# [WHAT THIS TASK INVOLVES]
Reproduce the first line of the entries that follow and each later line, word for word, ending with the one containing "the input dataframe".

Source data
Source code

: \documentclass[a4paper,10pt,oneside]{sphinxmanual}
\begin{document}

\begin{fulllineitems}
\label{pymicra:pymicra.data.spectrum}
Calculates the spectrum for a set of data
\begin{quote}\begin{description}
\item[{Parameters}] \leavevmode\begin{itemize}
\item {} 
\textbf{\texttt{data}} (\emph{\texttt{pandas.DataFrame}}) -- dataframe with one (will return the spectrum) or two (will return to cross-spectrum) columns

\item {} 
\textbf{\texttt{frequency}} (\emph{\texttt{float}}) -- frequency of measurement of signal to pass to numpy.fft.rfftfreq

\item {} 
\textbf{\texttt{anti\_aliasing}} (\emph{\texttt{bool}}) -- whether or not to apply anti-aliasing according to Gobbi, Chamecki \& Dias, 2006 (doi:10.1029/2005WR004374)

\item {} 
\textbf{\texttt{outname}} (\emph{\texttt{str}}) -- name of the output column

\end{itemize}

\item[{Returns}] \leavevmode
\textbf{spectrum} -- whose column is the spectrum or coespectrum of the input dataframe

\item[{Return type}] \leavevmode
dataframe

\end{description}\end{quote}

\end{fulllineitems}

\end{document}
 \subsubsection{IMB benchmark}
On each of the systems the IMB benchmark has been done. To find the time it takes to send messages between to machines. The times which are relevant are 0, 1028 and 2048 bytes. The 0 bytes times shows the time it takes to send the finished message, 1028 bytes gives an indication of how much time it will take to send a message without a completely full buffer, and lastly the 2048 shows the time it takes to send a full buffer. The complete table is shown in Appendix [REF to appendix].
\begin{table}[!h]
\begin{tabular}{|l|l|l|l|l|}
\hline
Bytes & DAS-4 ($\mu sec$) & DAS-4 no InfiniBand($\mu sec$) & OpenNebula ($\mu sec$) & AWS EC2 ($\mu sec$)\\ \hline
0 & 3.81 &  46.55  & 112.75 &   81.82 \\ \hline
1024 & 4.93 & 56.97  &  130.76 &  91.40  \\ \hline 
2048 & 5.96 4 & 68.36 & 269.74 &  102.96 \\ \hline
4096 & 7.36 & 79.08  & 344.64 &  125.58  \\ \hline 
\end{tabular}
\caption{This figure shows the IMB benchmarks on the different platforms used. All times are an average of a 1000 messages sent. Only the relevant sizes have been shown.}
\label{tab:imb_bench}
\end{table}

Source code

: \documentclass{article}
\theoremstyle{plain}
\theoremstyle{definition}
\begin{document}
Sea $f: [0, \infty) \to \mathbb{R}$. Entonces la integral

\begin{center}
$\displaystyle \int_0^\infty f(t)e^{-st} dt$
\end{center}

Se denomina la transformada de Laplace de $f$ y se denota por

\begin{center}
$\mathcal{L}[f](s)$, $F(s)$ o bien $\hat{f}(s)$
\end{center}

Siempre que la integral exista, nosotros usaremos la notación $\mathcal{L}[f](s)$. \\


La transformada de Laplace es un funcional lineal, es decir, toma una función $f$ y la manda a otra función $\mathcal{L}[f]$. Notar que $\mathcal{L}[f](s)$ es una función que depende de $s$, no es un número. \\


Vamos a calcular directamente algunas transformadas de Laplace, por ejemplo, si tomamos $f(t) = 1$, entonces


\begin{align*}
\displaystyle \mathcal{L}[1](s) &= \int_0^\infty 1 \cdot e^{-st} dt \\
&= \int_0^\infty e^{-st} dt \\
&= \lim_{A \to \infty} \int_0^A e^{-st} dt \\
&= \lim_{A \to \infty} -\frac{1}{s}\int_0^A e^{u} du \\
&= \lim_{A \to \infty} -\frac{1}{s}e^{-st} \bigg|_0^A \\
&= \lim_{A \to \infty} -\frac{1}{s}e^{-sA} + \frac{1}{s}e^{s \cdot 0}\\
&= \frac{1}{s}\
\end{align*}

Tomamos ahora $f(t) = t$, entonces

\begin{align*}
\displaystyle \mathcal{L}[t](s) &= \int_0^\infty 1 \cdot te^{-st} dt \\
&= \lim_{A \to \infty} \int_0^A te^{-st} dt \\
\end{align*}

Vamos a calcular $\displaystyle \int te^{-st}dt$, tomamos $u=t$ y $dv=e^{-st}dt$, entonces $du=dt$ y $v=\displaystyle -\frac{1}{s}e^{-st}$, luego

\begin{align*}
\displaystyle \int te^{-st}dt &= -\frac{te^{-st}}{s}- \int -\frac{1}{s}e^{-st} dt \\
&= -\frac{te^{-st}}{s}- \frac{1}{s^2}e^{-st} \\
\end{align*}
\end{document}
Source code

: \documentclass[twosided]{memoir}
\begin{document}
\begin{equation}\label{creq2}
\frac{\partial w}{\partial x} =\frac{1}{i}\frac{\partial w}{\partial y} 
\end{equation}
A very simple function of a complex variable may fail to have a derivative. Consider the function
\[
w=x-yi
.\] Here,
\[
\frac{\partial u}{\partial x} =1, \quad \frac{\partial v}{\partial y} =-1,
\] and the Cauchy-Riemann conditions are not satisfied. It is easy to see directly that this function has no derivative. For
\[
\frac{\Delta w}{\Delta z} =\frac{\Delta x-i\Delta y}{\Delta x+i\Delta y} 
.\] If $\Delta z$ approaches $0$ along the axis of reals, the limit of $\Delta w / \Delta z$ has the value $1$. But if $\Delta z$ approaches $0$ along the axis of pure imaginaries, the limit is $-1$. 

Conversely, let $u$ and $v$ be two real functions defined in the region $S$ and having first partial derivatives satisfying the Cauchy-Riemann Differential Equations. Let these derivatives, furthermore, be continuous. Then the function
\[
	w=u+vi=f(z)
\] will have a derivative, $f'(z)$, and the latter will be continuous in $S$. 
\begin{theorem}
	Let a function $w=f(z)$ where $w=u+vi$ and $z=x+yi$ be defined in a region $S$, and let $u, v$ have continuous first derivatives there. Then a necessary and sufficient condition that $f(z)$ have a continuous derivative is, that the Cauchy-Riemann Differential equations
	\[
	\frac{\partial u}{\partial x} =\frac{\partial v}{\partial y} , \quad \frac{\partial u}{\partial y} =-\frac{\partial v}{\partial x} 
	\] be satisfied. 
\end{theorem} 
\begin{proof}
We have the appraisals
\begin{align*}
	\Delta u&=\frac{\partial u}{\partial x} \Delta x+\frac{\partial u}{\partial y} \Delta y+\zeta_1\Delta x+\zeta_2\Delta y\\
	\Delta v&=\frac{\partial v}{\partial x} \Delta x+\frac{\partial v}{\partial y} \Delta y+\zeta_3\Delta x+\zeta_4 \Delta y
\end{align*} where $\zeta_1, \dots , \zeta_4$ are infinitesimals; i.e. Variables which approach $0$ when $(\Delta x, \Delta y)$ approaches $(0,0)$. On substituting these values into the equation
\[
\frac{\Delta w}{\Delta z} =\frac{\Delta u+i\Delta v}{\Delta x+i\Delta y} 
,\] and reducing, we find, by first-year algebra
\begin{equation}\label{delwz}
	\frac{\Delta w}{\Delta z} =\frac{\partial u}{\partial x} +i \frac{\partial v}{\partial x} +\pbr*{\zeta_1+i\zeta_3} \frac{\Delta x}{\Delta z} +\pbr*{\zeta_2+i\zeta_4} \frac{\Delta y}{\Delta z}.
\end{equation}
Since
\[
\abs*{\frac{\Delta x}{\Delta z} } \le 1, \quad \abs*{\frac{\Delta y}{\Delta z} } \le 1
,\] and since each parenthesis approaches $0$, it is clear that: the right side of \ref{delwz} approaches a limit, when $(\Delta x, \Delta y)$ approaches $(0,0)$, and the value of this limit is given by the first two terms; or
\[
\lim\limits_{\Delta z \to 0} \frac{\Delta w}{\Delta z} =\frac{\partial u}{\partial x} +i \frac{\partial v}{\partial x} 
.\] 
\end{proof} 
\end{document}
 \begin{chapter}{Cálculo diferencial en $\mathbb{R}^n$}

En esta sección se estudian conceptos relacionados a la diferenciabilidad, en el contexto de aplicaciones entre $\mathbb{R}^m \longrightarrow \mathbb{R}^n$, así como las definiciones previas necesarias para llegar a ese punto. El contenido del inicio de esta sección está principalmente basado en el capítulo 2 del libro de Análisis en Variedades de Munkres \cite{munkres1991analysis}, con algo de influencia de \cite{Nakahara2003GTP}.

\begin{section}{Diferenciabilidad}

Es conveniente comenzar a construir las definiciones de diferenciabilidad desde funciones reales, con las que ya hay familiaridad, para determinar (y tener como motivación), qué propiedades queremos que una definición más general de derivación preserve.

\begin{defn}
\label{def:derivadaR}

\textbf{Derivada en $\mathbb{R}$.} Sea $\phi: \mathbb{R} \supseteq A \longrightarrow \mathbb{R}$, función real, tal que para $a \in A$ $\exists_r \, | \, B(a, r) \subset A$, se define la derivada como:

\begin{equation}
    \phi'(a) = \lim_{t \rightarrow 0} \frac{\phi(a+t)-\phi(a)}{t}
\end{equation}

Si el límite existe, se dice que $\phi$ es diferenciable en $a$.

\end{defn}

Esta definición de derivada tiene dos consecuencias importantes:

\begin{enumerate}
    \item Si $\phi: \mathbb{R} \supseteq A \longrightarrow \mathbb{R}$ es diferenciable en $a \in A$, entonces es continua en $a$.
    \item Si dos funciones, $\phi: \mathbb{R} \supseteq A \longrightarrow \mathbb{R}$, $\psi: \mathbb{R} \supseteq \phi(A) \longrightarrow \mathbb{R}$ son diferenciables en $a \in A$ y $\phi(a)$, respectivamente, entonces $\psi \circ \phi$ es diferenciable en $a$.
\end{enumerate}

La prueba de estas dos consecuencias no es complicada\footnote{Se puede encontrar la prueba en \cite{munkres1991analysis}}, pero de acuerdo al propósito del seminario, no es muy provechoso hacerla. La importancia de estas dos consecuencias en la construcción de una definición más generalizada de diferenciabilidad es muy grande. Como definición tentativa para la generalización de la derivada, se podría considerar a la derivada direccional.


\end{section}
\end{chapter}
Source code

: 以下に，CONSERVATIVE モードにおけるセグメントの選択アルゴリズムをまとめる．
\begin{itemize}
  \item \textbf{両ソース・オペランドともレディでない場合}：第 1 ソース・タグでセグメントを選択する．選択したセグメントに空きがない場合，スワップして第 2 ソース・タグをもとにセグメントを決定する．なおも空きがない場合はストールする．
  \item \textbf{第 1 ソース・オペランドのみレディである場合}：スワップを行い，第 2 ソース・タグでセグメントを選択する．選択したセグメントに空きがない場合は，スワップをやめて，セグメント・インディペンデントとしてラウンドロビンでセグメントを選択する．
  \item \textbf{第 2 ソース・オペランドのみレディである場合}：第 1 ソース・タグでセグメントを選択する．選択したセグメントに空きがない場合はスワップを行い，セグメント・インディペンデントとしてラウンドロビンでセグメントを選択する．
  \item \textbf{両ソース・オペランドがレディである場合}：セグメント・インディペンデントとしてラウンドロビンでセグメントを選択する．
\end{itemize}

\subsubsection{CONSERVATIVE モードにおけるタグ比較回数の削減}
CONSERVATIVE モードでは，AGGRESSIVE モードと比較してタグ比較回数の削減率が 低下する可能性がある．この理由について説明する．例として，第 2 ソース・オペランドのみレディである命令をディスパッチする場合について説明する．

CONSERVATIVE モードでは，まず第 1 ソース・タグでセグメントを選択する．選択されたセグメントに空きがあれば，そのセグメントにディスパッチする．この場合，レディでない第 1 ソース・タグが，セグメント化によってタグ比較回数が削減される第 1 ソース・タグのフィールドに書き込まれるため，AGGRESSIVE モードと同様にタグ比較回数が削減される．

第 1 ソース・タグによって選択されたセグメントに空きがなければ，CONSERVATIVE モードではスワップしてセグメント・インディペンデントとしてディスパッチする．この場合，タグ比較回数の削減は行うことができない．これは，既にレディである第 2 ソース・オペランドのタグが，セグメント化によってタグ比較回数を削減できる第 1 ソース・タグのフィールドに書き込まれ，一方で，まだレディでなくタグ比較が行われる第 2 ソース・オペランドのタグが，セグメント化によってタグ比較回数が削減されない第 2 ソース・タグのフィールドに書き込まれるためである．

# [REPLY TO THE TASK]
Source code

: \documentclass[a4paper,10pt,oneside]{sphinxmanual}
\begin{document}

\begin{fulllineitems}
\label{pymicra:pymicra.data.spectrum}
Calculates the spectrum for a set of data
\begin{quote}\begin{description}
\item[{Parameters}] \leavevmode\begin{itemize}
\item {} 
\textbf{\texttt{data}} (\emph{\texttt{pandas.DataFrame}}) -- dataframe with one (will return the spectrum) or two (will return to cross-spectrum) columns

\item {} 
\textbf{\texttt{frequency}} (\emph{\texttt{float}}) -- frequency of measurement of signal to pass to numpy.fft.rfftfreq

\item {} 
\textbf{\texttt{anti\_aliasing}} (\emph{\texttt{bool}}) -- whether or not to apply anti-aliasing according to Gobbi, Chamecki \& Dias, 2006 (doi:10.1029/2005WR004374)

\item {} 
\textbf{\texttt{outname}} (\emph{\texttt{str}}) -- name of the output column

\end{itemize}

\item[{Returns}] \leavevmode
\textbf{spectrum} -- whose column is the spectrum or coespectrum of the input dataframe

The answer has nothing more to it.